• Required action: Your output should be each line from the material below that has the word "energy".

#### Data for the task

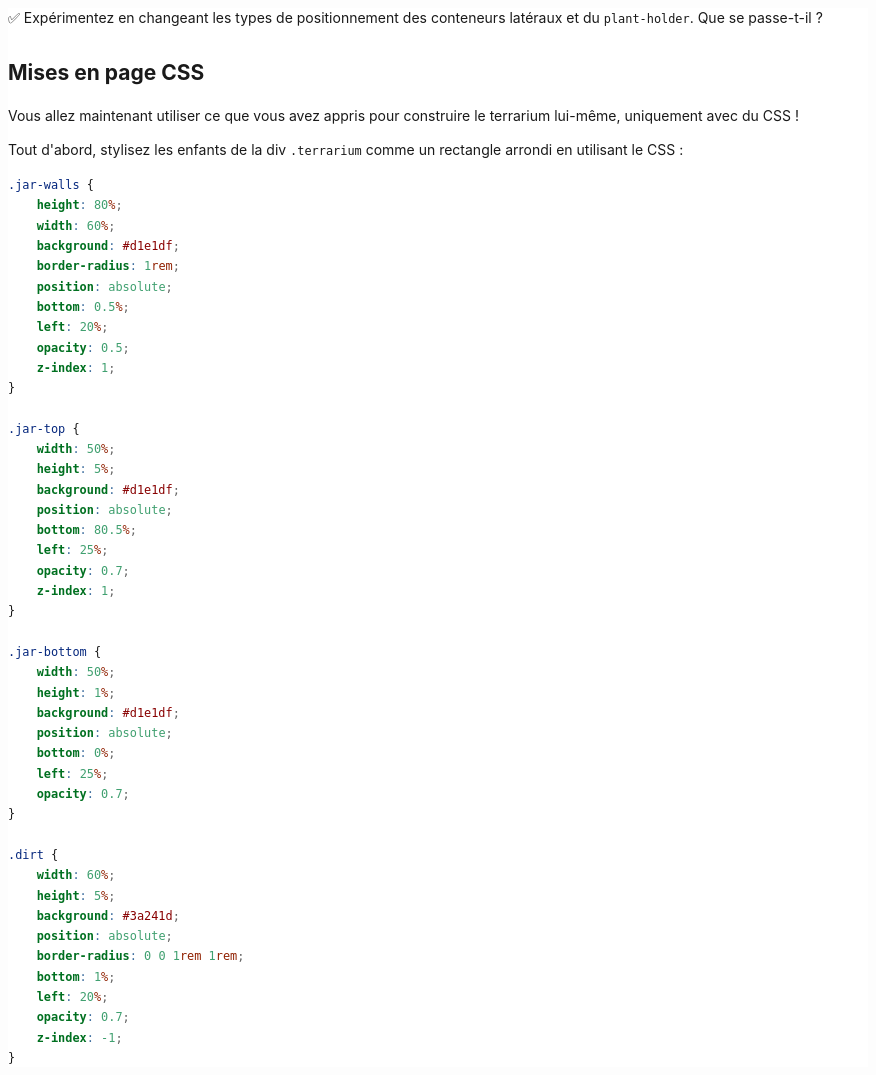 ✅ Expérimentez en changeant les types de positionnement des conteneurs latéraux et du `plant-holder`. Que se passe-t-il ?

## Mises en page CSS

Vous allez maintenant utiliser ce que vous avez appris pour construire le terrarium lui-même, uniquement avec du CSS !

Tout d'abord, stylisez les enfants de la div `.terrarium` comme un rectangle arrondi en utilisant le CSS :

```CSS
.jar-walls {
	height: 80%;
	width: 60%;
	background: #d1e1df;
	border-radius: 1rem;
	position: absolute;
	bottom: 0.5%;
	left: 20%;
	opacity: 0.5;
	z-index: 1;
}

.jar-top {
	width: 50%;
	height: 5%;
	background: #d1e1df;
	position: absolute;
	bottom: 80.5%;
	left: 25%;
	opacity: 0.7;
	z-index: 1;
}

.jar-bottom {
	width: 50%;
	height: 1%;
	background: #d1e1df;
	position: absolute;
	bottom: 0%;
	left: 25%;
	opacity: 0.7;
}

.dirt {
	width: 60%;
	height: 5%;
	background: #3a241d;
	position: absolute;
	border-radius: 0 0 1rem 1rem;
	bottom: 1%;
	left: 20%;
	opacity: 0.7;
	z-index: -1;
}
```
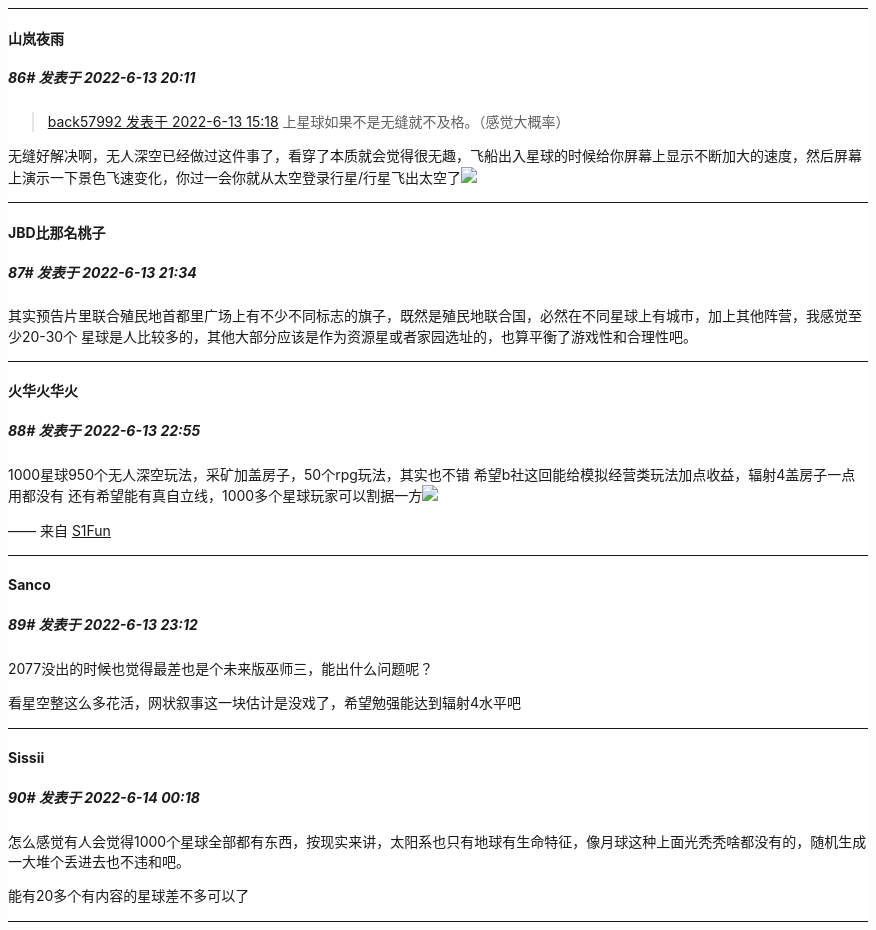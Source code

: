 *****

####  山岚夜雨  
##### 86#       发表于 2022-6-13 20:11

<blockquote><a href="httphttps://bbs.saraba1st.com/2b/forum.php?mod=redirect&amp;goto=findpost&amp;pid=56250001&amp;ptid=2075381" target="_blank">back57992 发表于 2022-6-13 15:18</a>
上星球如果不是无缝就不及格。（感觉大概率）</blockquote>
无缝好解决啊，无人深空已经做过这件事了，看穿了本质就会觉得很无趣，飞船出入星球的时候给你屏幕上显示不断加大的速度，然后屏幕上演示一下景色飞速变化，你过一会你就从太空登录行星/行星飞出太空了<img src="https://static.saraba1st.com/image/smiley/face2017/067.png" referrerpolicy="no-referrer">



*****

####  JBD比那名桃子  
##### 87#       发表于 2022-6-13 21:34

其实预告片里联合殖民地首都里广场上有不少不同标志的旗子，既然是殖民地联合国，必然在不同星球上有城市，加上其他阵营，我感觉至少20-30个 星球是人比较多的，其他大部分应该是作为资源星或者家园选址的，也算平衡了游戏性和合理性吧。



*****

####  火华火华火  
##### 88#       发表于 2022-6-13 22:55

1000星球950个无人深空玩法，采矿加盖房子，50个rpg玩法，其实也不错
希望b社这回能给模拟经营类玩法加点收益，辐射4盖房子一点用都没有
还有希望能有真自立线，1000多个星球玩家可以割据一方<img src="https://static.saraba1st.com/image/smiley/face2017/034.png" referrerpolicy="no-referrer">

—— 来自 [S1Fun](https://s1fun.koalcat.com)



*****

####  Sanco  
##### 89#       发表于 2022-6-13 23:12

2077没出的时候也觉得最差也是个未来版巫师三，能出什么问题呢？

看星空整这么多花活，网状叙事这一块估计是没戏了，希望勉强能达到辐射4水平吧



*****

####  Sissii  
##### 90#       发表于 2022-6-14 00:18

怎么感觉有人会觉得1000个星球全部都有东西，按现实来讲，太阳系也只有地球有生命特征，像月球这种上面光秃秃啥都没有的，随机生成一大堆个丢进去也不违和吧。

能有20多个有内容的星球差不多可以了



*****
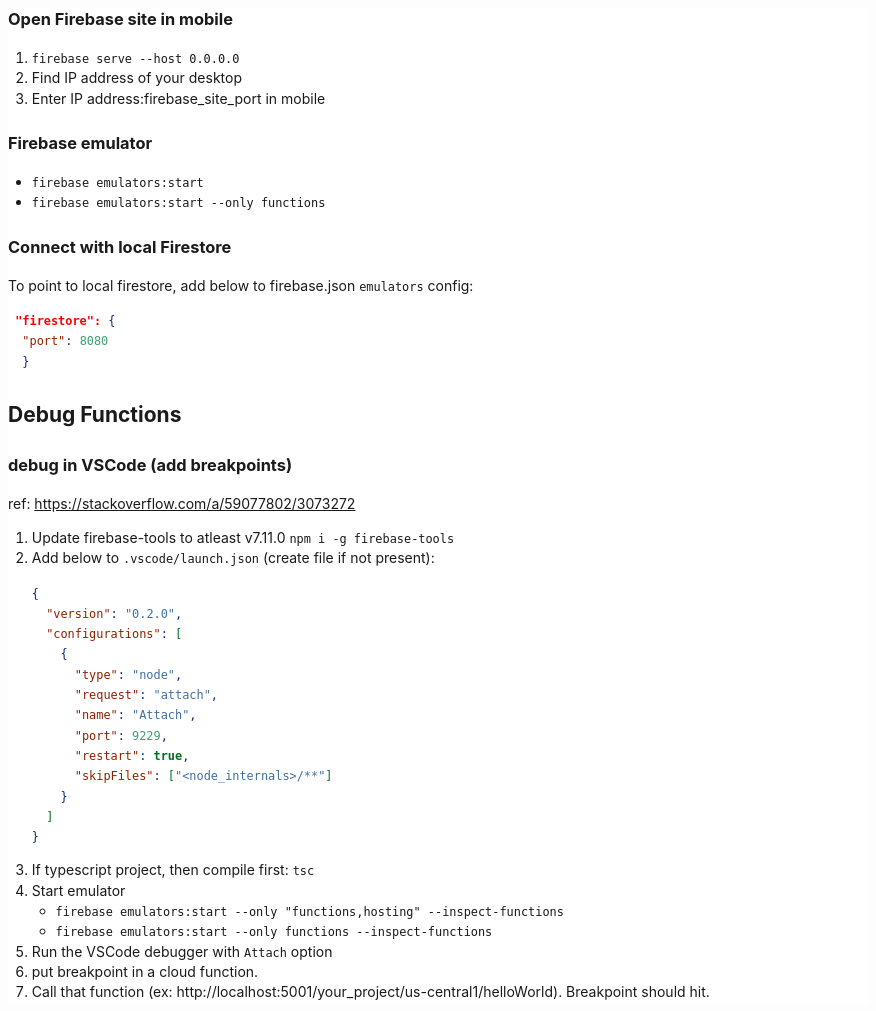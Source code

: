 ### Open Firebase site in mobile

1. `firebase serve --host 0.0.0.0`
2. Find IP address of your desktop
3. Enter IP address:firebase_site_port in mobile

### Firebase emulator

- `firebase emulators:start`
- `firebase emulators:start --only functions`

### Connect with local Firestore

To point to local firestore, add below to firebase.json `emulators` config:

```json
 "firestore": {
  "port": 8080
  }
```

## Debug Functions

### debug in VSCode (add breakpoints)

ref: https://stackoverflow.com/a/59077802/3073272

1. Update firebase-tools to atleast v7.11.0 `npm i -g firebase-tools`
2. Add below to `.vscode/launch.json` (create file if not present):
   ```json
   {
     "version": "0.2.0",
     "configurations": [
       {
         "type": "node",
         "request": "attach",
         "name": "Attach",
         "port": 9229,
         "restart": true,
         "skipFiles": ["<node_internals>/**"]
       }
     ]
   }
   ```
3. If typescript project, then compile first: `tsc`
4. Start emulator
   - `firebase emulators:start --only "functions,hosting" --inspect-functions`
   - `firebase emulators:start --only functions --inspect-functions`
5. Run the VSCode debugger with `Attach` option
6. put breakpoint in a cloud function.
7. Call that function (ex: http://localhost:5001/your_project/us-central1/helloWorld). Breakpoint should hit.
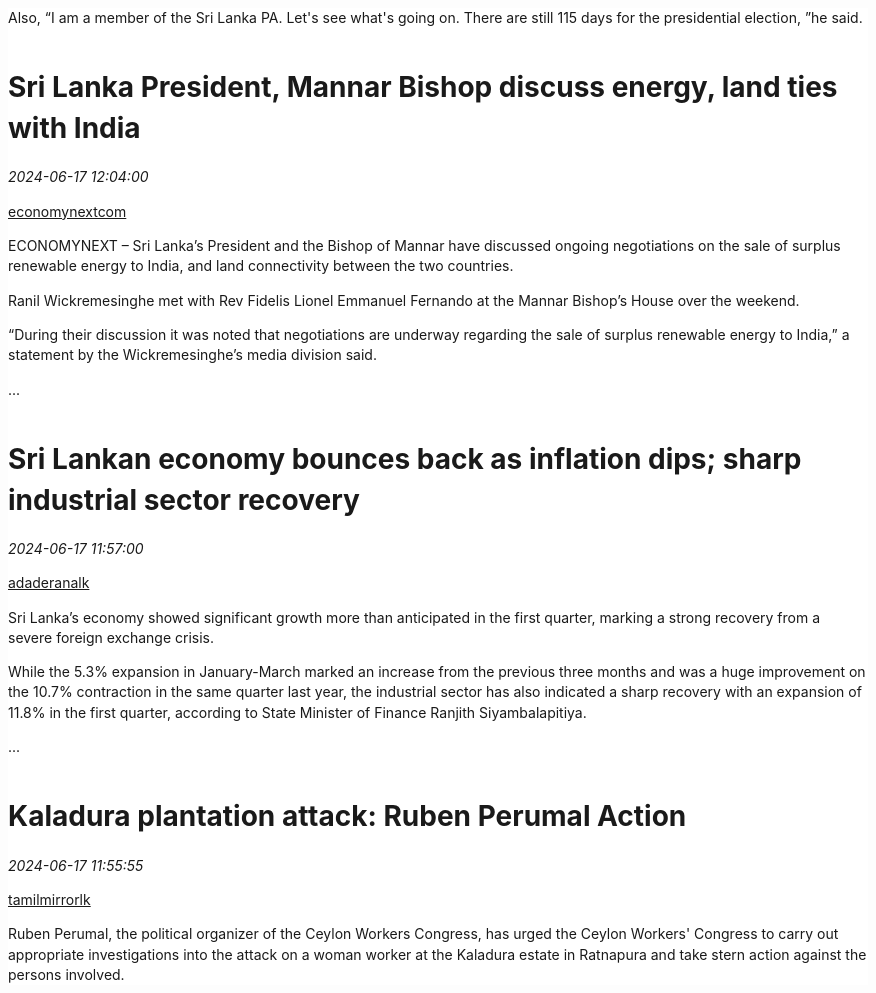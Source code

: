Also, “I am a member of the Sri Lanka PA. Let's see what's going on. There are still 115 days for the presidential election, ”he said.



# Sri Lanka President, Mannar Bishop discuss energy, land ties with India

*2024-06-17 12:04:00*

[economynextcom](https://economynext.com/sri-lanka-president-mannar-bishop-discuss-energy-land-ties-with-india-168439/)

ECONOMYNEXT – Sri Lanka’s President and the Bishop of Mannar have discussed ongoing negotiations on the sale of surplus renewable energy to India, and land connectivity between the two countries.

Ranil Wickremesinghe met with Rev Fidelis Lionel Emmanuel Fernando at the Mannar Bishop’s House over the weekend.

“During their discussion it was noted that negotiations are underway regarding the sale of surplus renewable energy to India,” a statement by the Wickremesinghe’s media division said.

...



# Sri Lankan economy bounces back as inflation dips; sharp industrial sector recovery

*2024-06-17 11:57:00*

[adaderanalk](https://www.adaderana.lk/news/99923/sri-lankan-economy-bounces-back-as-inflation-dips-sharp-industrial-sector-recovery)

Sri Lanka’s economy showed significant growth more than anticipated in the first quarter, marking a strong recovery from a severe foreign exchange crisis.

While the 5.3% expansion in January-March marked an increase from the previous three months and was a huge improvement on the 10.7% contraction in the same quarter last year, the industrial sector has also indicated a sharp recovery with an expansion of 11.8% in the first quarter, according to State Minister of Finance Ranjith Siyambalapitiya.

...



# Kaladura plantation attack: Ruben Perumal Action

*2024-06-17 11:55:55*

[tamilmirrorlk](https://www.tamilmirror.lk/மலையகம்/கலதுர-தோட்ட-தாக்குதல்-ரூபன்-பெருமாள்-அதிரடி/76-339014)

Ruben Perumal, the political organizer of the Ceylon Workers Congress, has urged the Ceylon Workers' Congress to carry out appropriate investigations into the attack on a woman worker at the Kaladura estate in Ratnapura and take stern action against the persons involved.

########

• Task response:
# Sri Lanka President, Mannar Bishop discuss energy, land ties with India
[economynextcom](https://economynext.com/sri-lanka-president-mannar-bishop-discuss-energy-land-ties-with-india-168439/)
ECONOMYNEXT – Sri Lanka’s President and the Bishop of Mannar have discussed ongoing negotiations on the sale of surplus renewable energy to India, and land connectivity between the two countries.
“During their discussion it was noted that negotiations are underway regarding the sale of surplus renewable energy to India,” a statement by the Wickremesinghe’s media division said.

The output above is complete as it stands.